- [Problem details]:
Everything from the line holding "- fix: 修复用户角色加载失败的问题" through the last line of the listing needs to be repeated exactly, with no other lines.

- [Recorded data]:
########

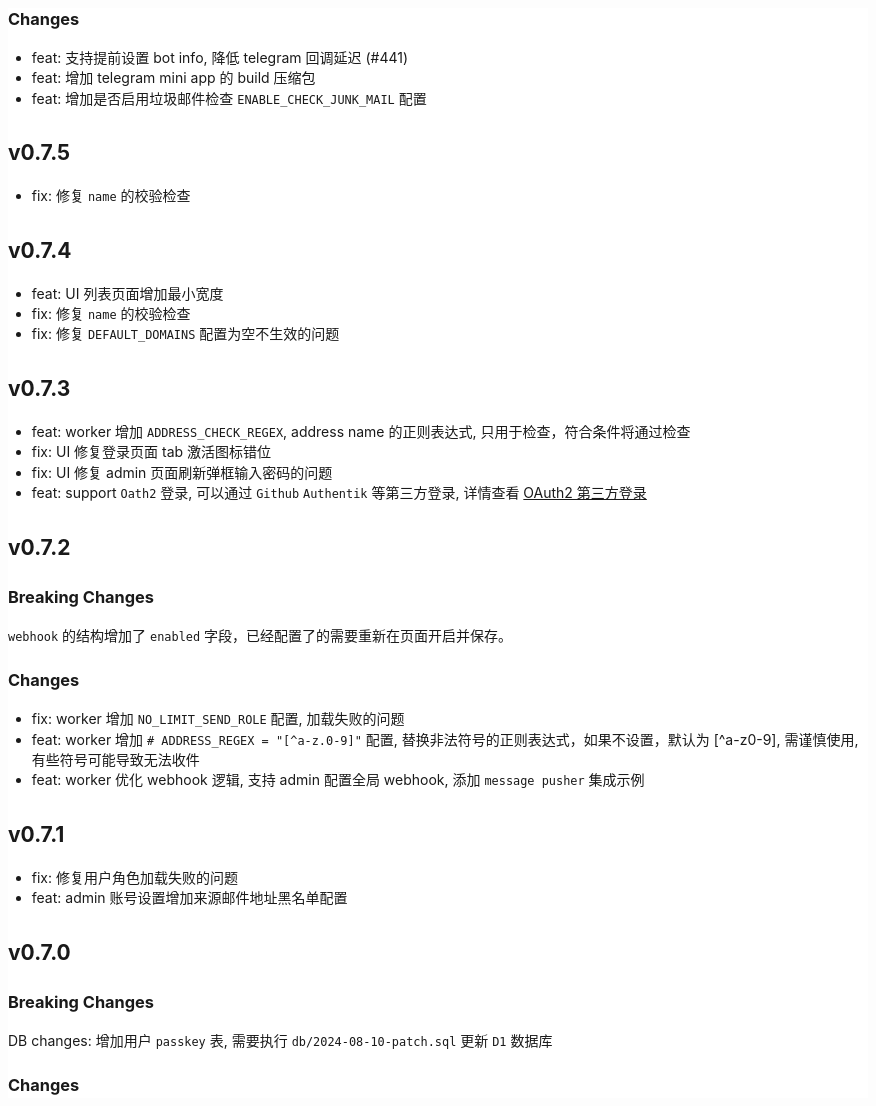 
### Changes

- feat: 支持提前设置 bot info, 降低 telegram 回调延迟 (#441)
- feat: 增加 telegram mini app 的 build 压缩包
- feat: 增加是否启用垃圾邮件检查 `ENABLE_CHECK_JUNK_MAIL` 配置

## v0.7.5

- fix: 修复 `name` 的校验检查

## v0.7.4

- feat: UI 列表页面增加最小宽度
- fix: 修复 `name` 的校验检查
- fix: 修复 `DEFAULT_DOMAINS` 配置为空不生效的问题

## v0.7.3

- feat: worker 增加 `ADDRESS_CHECK_REGEX`, address name 的正则表达式, 只用于检查，符合条件将通过检查
- fix: UI 修复登录页面 tab 激活图标错位
- fix: UI 修复 admin 页面刷新弹框输入密码的问题
- feat: support `Oath2` 登录, 可以通过 `Github` `Authentik` 等第三方登录, 详情查看 [OAuth2 第三方登录](https://temp-mail-docs.awsl.uk/zh/guide/feature/user-oauth2.html)

## v0.7.2

### Breaking Changes

`webhook` 的结构增加了 `enabled` 字段，已经配置了的需要重新在页面开启并保存。

### Changes

- fix: worker 增加 `NO_LIMIT_SEND_ROLE` 配置, 加载失败的问题
- feat: worker 增加 `# ADDRESS_REGEX = "[^a-z.0-9]"` 配置, 替换非法符号的正则表达式，如果不设置，默认为 [^a-z0-9], 需谨慎使用, 有些符号可能导致无法收件
- feat: worker 优化 webhook 逻辑, 支持 admin 配置全局 webhook, 添加 `message pusher` 集成示例

## v0.7.1

- fix: 修复用户角色加载失败的问题
- feat: admin 账号设置增加来源邮件地址黑名单配置

## v0.7.0

### Breaking Changes

DB changes: 增加用户 `passkey` 表, 需要执行 `db/2024-08-10-patch.sql` 更新 `D1` 数据库

### Changes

########

- [Answer to the problem]:
- fix: 修复用户角色加载失败的问题
- feat: admin 账号设置增加来源邮件地址黑名单配置

## v0.7.0

### Breaking Changes

DB changes: 增加用户 `passkey` 表, 需要执行 `db/2024-08-10-patch.sql` 更新 `D1` 数据库

### Changes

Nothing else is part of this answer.